Diego se dejó caer en la cama. El artículo era demoledor, y lo más inquietante es que toda la información era correcta. ¿Cómo había conseguido Tomás Bullón, el periodista que lo firmaba, aquellos datos? Solo había dos opciones, o bien había logrado que Gregorio Salcedo, el vecino que encontró el cadáver, se lo contara, o había accedido de algún modo al informe forense preliminar. La segunda posibilidad le daba más vértigo que la primera, de modo que prefirió creer que Salcedo había cobrado una buena cantidad de dinero por romper su compromiso de guardar silencio.
¡Jack el Destripador! Pero ¿qué coño decía aquel tipo? Y, por cierto, ¿dónde había oído el nombre de aquel periodista? Había que localizarlo de inmediato.
—¿Es cierto lo que dice el periódico? —preguntó Marja, acariciando la espalda aún desnuda de Diego. Jasmina se disculpó diciendo que estaba agotada y que se iba a dormir.
—Totalmente cierto. —Miró a la joven pelirroja y le besó los labios suavemente.
—¿Y por qué no dijisteis todo lo que sabíais?

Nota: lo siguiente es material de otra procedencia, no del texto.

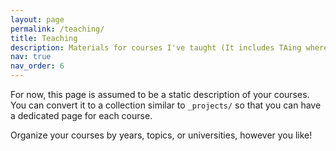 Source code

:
 ```yaml
---
layout: page
permalink: /teaching/
title: Teaching
description: Materials for courses I've taught (It includes TAing where I prepared the materials on my own).
nav: true
nav_order: 6
---
```


For now, this page is assumed to be a static description of your courses. You can convert it to a collection similar to `_projects/` so that you can have a dedicated page for each course.

Organize your courses by years, topics, or universities, however you like!
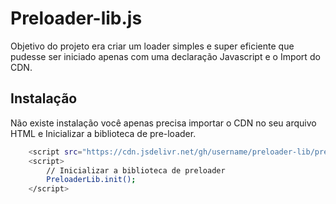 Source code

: # Preloader-lib.js

Objetivo do projeto era criar um loader simples e super eficiente que pudesse ser iniciado apenas com uma declaração Javascript e o Import do CDN.

## Instalação

Não existe instalação você apenas precisa importar o CDN no seu arquivo HTML e Inicializar a biblioteca de pre-loader.

```bash
    <script src="https://cdn.jsdelivr.net/gh/username/preloader-lib/preloader-lib.js"></script>
    <script>
        // Inicializar a biblioteca de preloader
        PreloaderLib.init();
    </script>
```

—Se pensó que era innecesario dar los detalles más escabrosos —explicó Diego mientras se vestía—. ¿Para qué necesitaba saber la gente que a esa pobre muchacha le habían rajado de ese modo y que los intestinos estaban al aire? Además, tal vez ese comportamiento del criminal nos permitiría encontrarlo más fácilmente.
—¿Qué va a pasar ahora?
—No lo sé —reconoció Diego. Se calzó los zapatos y miró a su novia—. Pero te aseguro que habrá jaleo.
Ajeno por completo a los problemas que se le venían encima a la comisaría de la ciudad, Sergio Olmos aguardaba la llegada de su hermano Marcos y de José Guazo. Era casi la una de la tarde y Sergio suponía que no tardarían en llegar. Iban a comer juntos, y para Marcos los horarios de la comida eran sagrados.
Miró por la ventana. Por fin, un día que parecía sonreír. Entre las nubes asomaba el sol y los prados verdes rezumaban vida. La idea de comer juntos había sido de Guazo. El bueno de Guazo, salvo cuando consideraba que se ofendía a Watson, siempre se había alineado junto a Sergio en los viejos tiempos del Círculo Sherlock, cuando las discusiones podían comenzar por el detalle más nimio. Pero en los últimos años el médico había sido para Sergio una imagen borrosa, un retrato al que el paso del tiempo había deteriorado hasta emborronar sus facciones. Pero resultaba que, por una u otra razón, los últimos días aquel retrato había recuperado su color.
Una semana antes, el recuerdo de su viejo amigo estuvo presente en Sergio mientras caminaba por Paddington, como ya le había sucedido cuando rastreaba Kensington el día antes. Londres mostraba aquella mañana un rostro más sombrío que en los días precedentes. Las nubes aparecían grises y compactas, y la temperatura había bajado notablemente. La gente que iba y venía por las calles, o que se amontonaba en el metro cuando lo tomó Sergio, se había abrigado. También él lo había hecho, pero estaba dispuesto a seguir con el programa que se había propuesto realizar en Londres antes de regresar a su refugio de Sussex. Y aquel era un día especial, porque iba a regresar, una vez más, a Baker Street.
Sin embargo, había decidido ir primero hasta Paddington. Desde allí caminaría hasta Baker Street. John Hamish Watson había vivido en aquella zona después de contraer segundas nupcias, y Sergio quería tomar algunas notas, e incluso tal vez intuir dónde tuvo casa y consulta el doctor.